In 2009 Genome-wide association studies found that melatonin receptor 1 B was among the most common genetic variants associated with type-2 diabetes. Melatonin, AKA the Sleep Hormone, AKA the Hormone of Darkness, is produced in the pineal gland of the brain when the circadian clocks in the body enter the nocturnal phase of the day. Melatonin is an effective promoter of sleep, while also fulfilling a number of other functions.
This is damning science for those among us who enjoy a late-night glass of wine, or midnight snack, as our bodies are not able to appropriately metabolize the carbs and fats eaten after the sun goes down and melatonin is flowing. In fact, a study of 26,000 men with a 16 year follow up found that late-night caloric consumption led to a 55% increase in the risk for cardiovascular disease.
A gateway strategy
Circadian biology would suggest there are not just unhealthy foods but unhealthy times to eat, and that ice cream for breakfast may be better in the long term than after dinner. A variety of different research including epidemiology studies and other smaller-case studies has shown that if you can consume all of your meals within an 8 to 10 hour window, the risk for cardiovascular and metabolic diseases could very well go down.

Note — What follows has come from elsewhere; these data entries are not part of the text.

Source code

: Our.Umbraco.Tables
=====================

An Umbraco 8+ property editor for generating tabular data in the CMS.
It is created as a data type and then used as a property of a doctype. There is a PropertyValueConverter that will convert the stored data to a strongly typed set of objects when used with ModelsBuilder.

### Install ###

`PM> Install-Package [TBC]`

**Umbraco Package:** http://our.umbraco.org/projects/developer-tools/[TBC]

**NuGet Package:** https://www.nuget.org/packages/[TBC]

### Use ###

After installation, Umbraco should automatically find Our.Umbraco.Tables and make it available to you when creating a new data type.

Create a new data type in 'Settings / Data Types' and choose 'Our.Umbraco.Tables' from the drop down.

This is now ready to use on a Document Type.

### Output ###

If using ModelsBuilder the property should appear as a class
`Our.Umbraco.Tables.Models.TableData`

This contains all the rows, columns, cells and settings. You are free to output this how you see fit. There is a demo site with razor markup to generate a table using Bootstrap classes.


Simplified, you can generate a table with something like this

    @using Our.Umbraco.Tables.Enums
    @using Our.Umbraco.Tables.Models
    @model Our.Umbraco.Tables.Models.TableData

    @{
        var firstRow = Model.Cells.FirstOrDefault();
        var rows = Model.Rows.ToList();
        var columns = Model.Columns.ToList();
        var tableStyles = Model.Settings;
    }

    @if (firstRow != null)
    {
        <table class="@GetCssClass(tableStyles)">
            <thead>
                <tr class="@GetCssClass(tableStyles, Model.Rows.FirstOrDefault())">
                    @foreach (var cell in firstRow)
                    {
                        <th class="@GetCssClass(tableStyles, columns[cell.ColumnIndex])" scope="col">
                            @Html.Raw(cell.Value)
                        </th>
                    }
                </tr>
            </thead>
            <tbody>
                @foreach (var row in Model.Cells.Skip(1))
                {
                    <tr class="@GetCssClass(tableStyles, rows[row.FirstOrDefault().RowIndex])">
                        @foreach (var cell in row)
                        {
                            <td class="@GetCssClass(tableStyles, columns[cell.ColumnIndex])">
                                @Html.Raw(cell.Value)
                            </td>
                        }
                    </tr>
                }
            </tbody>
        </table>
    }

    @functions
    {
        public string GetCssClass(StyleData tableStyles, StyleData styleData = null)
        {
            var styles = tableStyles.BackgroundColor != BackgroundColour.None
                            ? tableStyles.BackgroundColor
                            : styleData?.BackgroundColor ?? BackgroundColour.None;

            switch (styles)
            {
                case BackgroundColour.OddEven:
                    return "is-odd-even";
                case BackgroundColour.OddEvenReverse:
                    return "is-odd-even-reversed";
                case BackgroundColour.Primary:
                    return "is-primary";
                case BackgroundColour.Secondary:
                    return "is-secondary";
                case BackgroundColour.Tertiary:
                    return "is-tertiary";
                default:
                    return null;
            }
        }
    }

If super-leniency is required, even a 12 hour window is enough to see similar benefit to those experienced by the mice in Dr. Panda’s lab. However an 8 hour window is more ideal not just for metabolism, but also because 16 hours without food allows for autophagy, the master cellular cleanup and repair process, to carry on its absolutely vital processes far longer.
It would be immoral to suggest that TRE is a magical cure for obesity and diabetes; the average person would still be far better off if they could remove junk food from their diet entirely, along with the undeniable fact that there has never been a single eating strategy that works for everyone. But in TRE there exists an easy-to-implement and often more desirable strategy for people who may be at risk of obesity and type-2 diabetes.